* _What is expected_:
Could all of the entries be written out exactly, with any pictures omitted?

┄┄┄┄┄┄

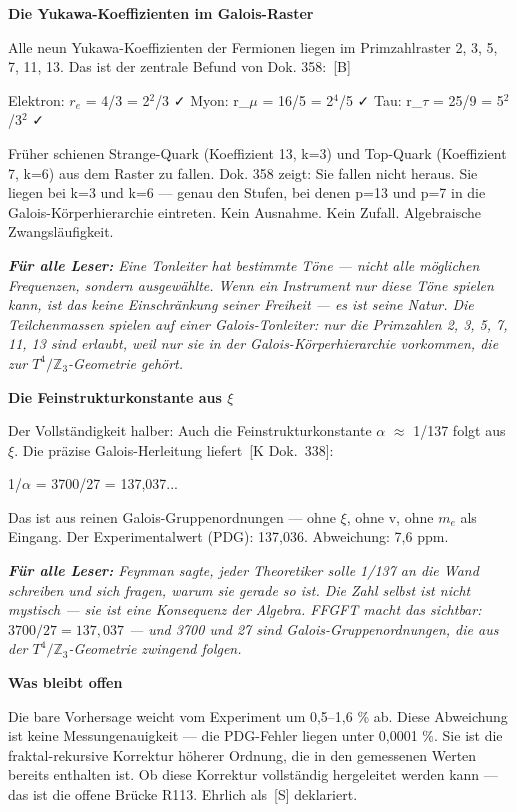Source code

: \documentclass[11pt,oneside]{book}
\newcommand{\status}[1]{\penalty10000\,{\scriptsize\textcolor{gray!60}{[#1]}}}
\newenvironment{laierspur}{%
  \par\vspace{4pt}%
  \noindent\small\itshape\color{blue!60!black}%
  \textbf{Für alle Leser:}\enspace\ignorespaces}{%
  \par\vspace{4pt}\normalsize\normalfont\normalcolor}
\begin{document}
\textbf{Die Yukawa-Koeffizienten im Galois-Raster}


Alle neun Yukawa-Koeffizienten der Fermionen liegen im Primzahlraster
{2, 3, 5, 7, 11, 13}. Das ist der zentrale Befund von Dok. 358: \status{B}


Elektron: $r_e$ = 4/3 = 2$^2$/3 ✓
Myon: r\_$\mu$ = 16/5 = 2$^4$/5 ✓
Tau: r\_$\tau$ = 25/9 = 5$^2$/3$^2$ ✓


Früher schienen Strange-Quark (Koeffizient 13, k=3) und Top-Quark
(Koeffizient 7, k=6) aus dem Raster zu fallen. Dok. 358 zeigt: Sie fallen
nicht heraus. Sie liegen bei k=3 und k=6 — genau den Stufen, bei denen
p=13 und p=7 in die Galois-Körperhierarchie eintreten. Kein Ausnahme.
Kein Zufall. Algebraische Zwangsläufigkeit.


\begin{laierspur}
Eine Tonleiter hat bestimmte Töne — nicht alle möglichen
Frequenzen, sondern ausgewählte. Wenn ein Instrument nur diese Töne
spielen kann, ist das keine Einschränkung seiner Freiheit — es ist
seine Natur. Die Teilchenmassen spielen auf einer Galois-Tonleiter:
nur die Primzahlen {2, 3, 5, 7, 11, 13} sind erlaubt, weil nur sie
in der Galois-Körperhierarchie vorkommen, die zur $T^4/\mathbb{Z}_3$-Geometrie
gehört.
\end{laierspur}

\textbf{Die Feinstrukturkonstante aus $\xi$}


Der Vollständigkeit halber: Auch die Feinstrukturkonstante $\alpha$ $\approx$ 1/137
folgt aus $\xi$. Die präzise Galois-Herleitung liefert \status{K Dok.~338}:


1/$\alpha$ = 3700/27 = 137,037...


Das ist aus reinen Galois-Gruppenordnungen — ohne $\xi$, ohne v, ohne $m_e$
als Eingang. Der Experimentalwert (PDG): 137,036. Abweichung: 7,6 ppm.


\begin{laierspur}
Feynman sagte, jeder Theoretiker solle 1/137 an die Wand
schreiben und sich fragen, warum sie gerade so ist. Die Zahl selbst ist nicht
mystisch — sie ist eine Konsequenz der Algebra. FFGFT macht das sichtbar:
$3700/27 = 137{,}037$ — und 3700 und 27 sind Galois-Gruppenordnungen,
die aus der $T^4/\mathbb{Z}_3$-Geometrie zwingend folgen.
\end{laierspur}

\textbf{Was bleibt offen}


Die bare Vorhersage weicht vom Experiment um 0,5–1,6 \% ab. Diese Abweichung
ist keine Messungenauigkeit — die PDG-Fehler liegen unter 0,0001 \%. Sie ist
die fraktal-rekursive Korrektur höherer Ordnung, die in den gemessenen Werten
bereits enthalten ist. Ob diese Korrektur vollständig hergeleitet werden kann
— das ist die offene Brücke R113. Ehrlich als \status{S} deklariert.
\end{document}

┄┄┄┄┄┄

* _Final answer_:
Source code

: \documentclass[11pt,oneside]{book}
\newcommand{\status}[1]{\penalty10000\,{\scriptsize\textcolor{gray!60}{[#1]}}}
\newenvironment{laierspur}{%
  \par\vspace{4pt}%
  \noindent\small\itshape\color{blue!60!black}%
  \textbf{Für alle Leser:}\enspace\ignorespaces}{%
  \par\vspace{4pt}\normalsize\normalfont\normalcolor}
\begin{document}
\textbf{Die Yukawa-Koeffizienten im Galois-Raster}


Alle neun Yukawa-Koeffizienten der Fermionen liegen im Primzahlraster
{2, 3, 5, 7, 11, 13}. Das ist der zentrale Befund von Dok. 358: \status{B}


Elektron: $r_e$ = 4/3 = 2$^2$/3 ✓
Myon: r\_$\mu$ = 16/5 = 2$^4$/5 ✓
Tau: r\_$\tau$ = 25/9 = 5$^2$/3$^2$ ✓


Früher schienen Strange-Quark (Koeffizient 13, k=3) und Top-Quark
(Koeffizient 7, k=6) aus dem Raster zu fallen. Dok. 358 zeigt: Sie fallen
nicht heraus. Sie liegen bei k=3 und k=6 — genau den Stufen, bei denen
p=13 und p=7 in die Galois-Körperhierarchie eintreten. Kein Ausnahme.
Kein Zufall. Algebraische Zwangsläufigkeit.


\begin{laierspur}
Eine Tonleiter hat bestimmte Töne — nicht alle möglichen
Frequenzen, sondern ausgewählte. Wenn ein Instrument nur diese Töne
spielen kann, ist das keine Einschränkung seiner Freiheit — es ist
seine Natur. Die Teilchenmassen spielen auf einer Galois-Tonleiter:
nur die Primzahlen {2, 3, 5, 7, 11, 13} sind erlaubt, weil nur sie
in der Galois-Körperhierarchie vorkommen, die zur $T^4/\mathbb{Z}_3$-Geometrie
gehört.
\end{laierspur}

\textbf{Die Feinstrukturkonstante aus $\xi$}


Der Vollständigkeit halber: Auch die Feinstrukturkonstante $\alpha$ $\approx$ 1/137
folgt aus $\xi$. Die präzise Galois-Herleitung liefert \status{K Dok.~338}:


1/$\alpha$ = 3700/27 = 137,037...


Das ist aus reinen Galois-Gruppenordnungen — ohne $\xi$, ohne v, ohne $m_e$
als Eingang. Der Experimentalwert (PDG): 137,036. Abweichung: 7,6 ppm.


\begin{laierspur}
Feynman sagte, jeder Theoretiker solle 1/137 an die Wand
schreiben und sich fragen, warum sie gerade so ist. Die Zahl selbst ist nicht
mystisch — sie ist eine Konsequenz der Algebra. FFGFT macht das sichtbar:
$3700/27 = 137{,}037$ — und 3700 und 27 sind Galois-Gruppenordnungen,
die aus der $T^4/\mathbb{Z}_3$-Geometrie zwingend folgen.
\end{laierspur}

\textbf{Was bleibt offen}


Die bare Vorhersage weicht vom Experiment um 0,5–1,6 \% ab. Diese Abweichung
ist keine Messungenauigkeit — die PDG-Fehler liegen unter 0,0001 \%. Sie ist
die fraktal-rekursive Korrektur höherer Ordnung, die in den gemessenen Werten
bereits enthalten ist. Ob diese Korrektur vollständig hergeleitet werden kann
— das ist die offene Brücke R113. Ehrlich als \status{S} deklariert.
\end{document}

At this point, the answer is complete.